== Activity ==
Write out the stretch of lines below that begins at the line with "- [x] Feature" and ends at the line with "### Content Quality Assessment", including both, exactly as given and nothing more.
Start of Data provided
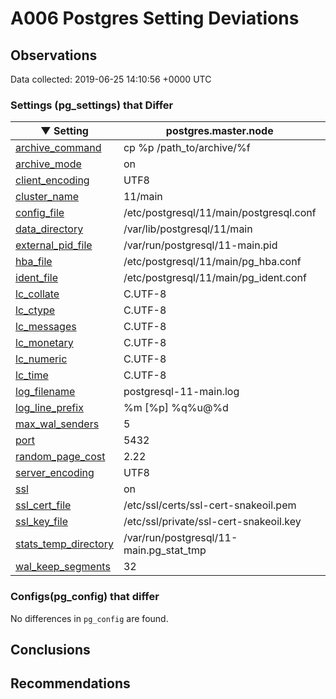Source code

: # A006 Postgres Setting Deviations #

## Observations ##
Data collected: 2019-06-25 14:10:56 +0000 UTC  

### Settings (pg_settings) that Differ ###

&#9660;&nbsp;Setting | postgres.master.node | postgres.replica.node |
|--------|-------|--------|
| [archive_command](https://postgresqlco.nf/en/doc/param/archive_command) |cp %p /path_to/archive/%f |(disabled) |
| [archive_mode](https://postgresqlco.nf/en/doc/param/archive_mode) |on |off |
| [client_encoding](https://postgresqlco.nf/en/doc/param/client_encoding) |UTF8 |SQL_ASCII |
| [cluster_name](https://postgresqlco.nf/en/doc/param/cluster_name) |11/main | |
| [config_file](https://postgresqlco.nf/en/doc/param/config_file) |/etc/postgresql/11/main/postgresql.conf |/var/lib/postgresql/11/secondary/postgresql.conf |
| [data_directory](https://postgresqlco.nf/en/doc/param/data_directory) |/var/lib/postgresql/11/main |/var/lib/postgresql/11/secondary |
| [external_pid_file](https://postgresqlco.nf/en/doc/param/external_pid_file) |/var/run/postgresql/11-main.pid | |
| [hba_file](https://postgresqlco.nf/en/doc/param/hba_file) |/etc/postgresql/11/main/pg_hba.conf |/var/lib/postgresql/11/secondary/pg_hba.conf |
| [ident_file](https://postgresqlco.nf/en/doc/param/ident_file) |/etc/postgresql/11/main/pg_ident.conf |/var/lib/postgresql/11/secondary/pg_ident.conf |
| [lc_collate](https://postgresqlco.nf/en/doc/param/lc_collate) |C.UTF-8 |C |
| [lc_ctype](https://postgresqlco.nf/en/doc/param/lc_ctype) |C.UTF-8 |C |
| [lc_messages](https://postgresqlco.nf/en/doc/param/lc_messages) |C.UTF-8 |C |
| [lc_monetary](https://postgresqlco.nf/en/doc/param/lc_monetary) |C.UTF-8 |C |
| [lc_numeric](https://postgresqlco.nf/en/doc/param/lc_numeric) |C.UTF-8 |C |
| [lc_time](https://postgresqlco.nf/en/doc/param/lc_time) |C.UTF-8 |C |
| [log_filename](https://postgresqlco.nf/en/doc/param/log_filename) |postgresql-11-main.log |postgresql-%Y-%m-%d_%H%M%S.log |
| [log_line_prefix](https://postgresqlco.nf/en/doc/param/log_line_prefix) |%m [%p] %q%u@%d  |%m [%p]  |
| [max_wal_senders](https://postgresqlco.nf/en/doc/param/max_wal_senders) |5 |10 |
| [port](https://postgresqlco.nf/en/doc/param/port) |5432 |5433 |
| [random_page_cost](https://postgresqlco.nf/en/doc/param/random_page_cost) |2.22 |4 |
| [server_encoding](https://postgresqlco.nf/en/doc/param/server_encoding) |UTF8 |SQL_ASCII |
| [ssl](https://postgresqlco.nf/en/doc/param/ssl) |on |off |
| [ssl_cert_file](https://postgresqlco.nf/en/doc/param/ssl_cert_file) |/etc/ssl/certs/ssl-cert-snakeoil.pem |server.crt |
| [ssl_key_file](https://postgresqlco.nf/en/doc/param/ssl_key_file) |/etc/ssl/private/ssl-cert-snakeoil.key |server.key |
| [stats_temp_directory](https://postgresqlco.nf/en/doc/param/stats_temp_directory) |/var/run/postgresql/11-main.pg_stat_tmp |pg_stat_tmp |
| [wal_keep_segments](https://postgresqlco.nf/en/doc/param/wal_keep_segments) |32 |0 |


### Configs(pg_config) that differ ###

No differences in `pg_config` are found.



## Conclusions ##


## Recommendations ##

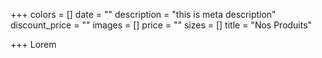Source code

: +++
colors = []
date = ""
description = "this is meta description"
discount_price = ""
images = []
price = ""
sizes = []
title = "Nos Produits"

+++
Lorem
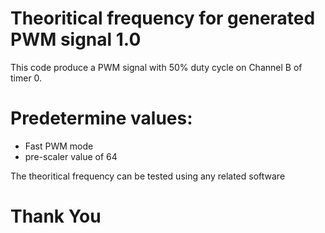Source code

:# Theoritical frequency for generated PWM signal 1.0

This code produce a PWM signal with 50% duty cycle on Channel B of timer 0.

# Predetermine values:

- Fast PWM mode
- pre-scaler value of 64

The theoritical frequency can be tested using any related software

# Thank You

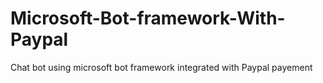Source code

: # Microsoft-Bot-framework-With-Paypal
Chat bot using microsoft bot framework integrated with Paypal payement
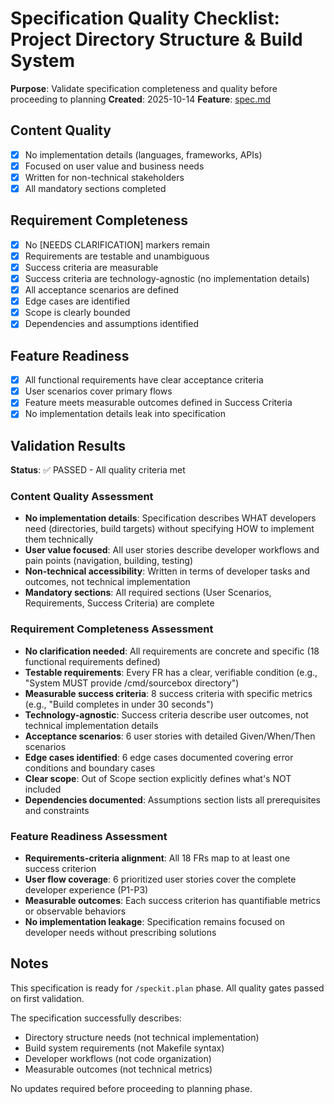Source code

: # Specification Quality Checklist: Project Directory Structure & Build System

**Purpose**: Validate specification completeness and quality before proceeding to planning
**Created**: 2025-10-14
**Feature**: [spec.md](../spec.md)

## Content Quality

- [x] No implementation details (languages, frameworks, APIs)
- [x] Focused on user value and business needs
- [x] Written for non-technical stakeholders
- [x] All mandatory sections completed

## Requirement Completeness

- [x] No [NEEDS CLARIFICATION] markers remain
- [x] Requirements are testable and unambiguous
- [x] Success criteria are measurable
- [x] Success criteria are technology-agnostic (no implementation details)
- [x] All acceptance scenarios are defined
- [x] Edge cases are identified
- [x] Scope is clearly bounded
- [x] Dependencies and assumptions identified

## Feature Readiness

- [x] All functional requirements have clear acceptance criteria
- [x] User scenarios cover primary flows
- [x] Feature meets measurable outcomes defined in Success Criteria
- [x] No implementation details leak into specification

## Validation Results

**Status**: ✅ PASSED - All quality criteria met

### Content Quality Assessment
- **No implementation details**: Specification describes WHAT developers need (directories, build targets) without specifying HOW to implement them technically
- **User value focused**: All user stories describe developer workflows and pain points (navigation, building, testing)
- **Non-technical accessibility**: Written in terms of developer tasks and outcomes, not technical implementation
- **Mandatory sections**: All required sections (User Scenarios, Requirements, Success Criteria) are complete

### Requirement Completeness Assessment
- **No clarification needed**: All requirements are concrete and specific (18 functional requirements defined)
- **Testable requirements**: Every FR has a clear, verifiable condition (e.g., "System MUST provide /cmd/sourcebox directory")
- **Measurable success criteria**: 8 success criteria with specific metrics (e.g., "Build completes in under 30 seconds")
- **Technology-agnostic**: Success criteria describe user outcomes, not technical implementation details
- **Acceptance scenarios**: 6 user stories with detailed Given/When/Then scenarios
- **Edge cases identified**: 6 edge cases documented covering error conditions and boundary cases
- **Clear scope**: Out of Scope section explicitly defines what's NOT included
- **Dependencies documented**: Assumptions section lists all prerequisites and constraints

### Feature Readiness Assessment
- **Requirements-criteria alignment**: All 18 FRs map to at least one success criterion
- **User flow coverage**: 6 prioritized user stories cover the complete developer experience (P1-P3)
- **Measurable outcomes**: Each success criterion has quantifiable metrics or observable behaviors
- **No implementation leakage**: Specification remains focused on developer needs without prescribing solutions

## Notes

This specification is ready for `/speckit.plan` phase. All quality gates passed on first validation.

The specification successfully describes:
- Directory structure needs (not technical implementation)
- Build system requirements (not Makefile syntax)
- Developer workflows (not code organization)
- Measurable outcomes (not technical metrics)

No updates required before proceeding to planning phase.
End of Data provided
== Answer to the exercise ==
- [x] Feature meets measurable outcomes defined in Success Criteria
- [x] No implementation details leak into specification

## Validation Results

**Status**: ✅ PASSED - All quality criteria met

### Content Quality Assessment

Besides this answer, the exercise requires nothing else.